164k views
5 votes
In the scenario of a single manufacturer selling to a single retailer, represented by a diagram, demonstrate and elucidate the wholesale and retail prices and output when the manufacturer and retailer are vertically integrated.

A) Wholesale prices will be higher than retail prices due to vertical integration
B) Wholesale prices will be lower than retail prices due to vertical integration
C) Wholesale and retail prices will be equal due to vertical integration
D) Wholesale and retail prices will vary independently due to vertical integration

1 Answer

5 votes

Final answer:

Under vertical integration of a manufacturer and retailer, wholesale and retail prices are essentially one and the same for internal accounting, making option C, which states that wholesale and retail prices will be equal, the correct answer.

Step-by-step explanation:

When examining a single manufacturer selling to a single retailer, especially in a vertical integration scenario, it is important to understand how wholesale and retail prices as well as output are affected. Under vertical integration, the manufacturer and retailer operate as a single unit, thus eliminating the typical market exchange between independent producers and retailers. This synergy typically leads to efficiencies and cost savings.

Vertical integration affects pricing by essentially removing the traditional wholesale market. Since the manufacturer and retailer are combined, there is no traditional wholesale price that is distinct from the retail price. The internally 'transferred' products do not incur typical market transaction costs, meaning that what might be considered a 'wholesale' price within the integrated entity is simply an accounting figure rather than a market-determined price.

Therefore, option C, which states that wholesale and retail prices will be equal due to vertical integration, is the correct answer. This is because the transfer price (the internal price for transactions within the vertically integrated entity) is not set to earn a profit but rather for accounting purposes. The retail price is still subject to market conditions and consumer demand, aiming to maximize profit for the entire entity.
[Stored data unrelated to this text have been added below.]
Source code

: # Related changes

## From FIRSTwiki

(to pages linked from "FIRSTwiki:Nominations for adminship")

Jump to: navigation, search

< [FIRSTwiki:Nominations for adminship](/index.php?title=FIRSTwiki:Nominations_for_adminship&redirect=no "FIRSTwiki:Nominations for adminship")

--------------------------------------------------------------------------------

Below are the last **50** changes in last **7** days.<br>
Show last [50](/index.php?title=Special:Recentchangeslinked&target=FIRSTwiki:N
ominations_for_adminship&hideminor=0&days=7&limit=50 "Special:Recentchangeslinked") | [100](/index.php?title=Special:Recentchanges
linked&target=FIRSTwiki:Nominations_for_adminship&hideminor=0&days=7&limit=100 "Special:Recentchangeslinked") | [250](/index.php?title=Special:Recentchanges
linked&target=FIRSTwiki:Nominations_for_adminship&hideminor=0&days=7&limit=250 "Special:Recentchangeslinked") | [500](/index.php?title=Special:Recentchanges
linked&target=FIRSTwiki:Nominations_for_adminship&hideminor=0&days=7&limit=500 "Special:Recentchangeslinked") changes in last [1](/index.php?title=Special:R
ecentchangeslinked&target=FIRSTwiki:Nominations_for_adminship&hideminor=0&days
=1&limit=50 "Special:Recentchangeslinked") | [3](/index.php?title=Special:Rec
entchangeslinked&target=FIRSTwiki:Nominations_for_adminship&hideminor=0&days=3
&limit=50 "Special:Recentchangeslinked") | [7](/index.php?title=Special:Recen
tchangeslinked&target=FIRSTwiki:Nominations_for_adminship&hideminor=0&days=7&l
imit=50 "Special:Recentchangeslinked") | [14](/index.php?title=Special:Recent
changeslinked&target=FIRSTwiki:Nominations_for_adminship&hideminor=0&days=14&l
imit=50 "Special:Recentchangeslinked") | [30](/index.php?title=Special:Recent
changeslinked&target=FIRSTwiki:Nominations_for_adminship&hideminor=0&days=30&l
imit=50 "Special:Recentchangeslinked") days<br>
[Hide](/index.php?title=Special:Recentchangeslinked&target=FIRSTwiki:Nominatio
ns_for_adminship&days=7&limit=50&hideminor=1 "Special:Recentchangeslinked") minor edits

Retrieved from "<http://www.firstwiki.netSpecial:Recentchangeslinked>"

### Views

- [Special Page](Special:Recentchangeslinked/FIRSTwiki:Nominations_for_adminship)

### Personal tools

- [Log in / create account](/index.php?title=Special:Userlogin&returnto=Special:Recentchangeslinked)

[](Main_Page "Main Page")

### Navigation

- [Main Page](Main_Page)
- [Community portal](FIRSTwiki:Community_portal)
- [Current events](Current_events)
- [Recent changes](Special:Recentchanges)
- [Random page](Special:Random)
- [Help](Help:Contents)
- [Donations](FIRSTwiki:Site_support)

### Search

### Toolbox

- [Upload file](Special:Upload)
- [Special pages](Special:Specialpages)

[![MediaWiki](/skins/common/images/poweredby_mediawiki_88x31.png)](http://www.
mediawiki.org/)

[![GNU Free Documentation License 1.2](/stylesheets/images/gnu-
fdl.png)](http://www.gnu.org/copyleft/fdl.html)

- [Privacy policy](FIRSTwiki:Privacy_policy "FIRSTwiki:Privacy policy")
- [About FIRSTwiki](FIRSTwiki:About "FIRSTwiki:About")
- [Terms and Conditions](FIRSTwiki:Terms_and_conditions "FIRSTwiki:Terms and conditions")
Comparing vertically integrated firms with non-integrated scenarios, an independent manufacturer would set the wholesale price (P) equal to the marginal cost (MC), and in a monopolistic or oligopolistic market, prices would vary depending on whether firms are colluding or competing intensely. Collusive firms artificially restrict quantity to elevate prices and profits, whereas rigorous competition tends to reduce prices and profits as firms undercut each other. Vertical integration eliminates such strategic interplay between independent firms by aligning the interests of the manufacturing and retailing operations.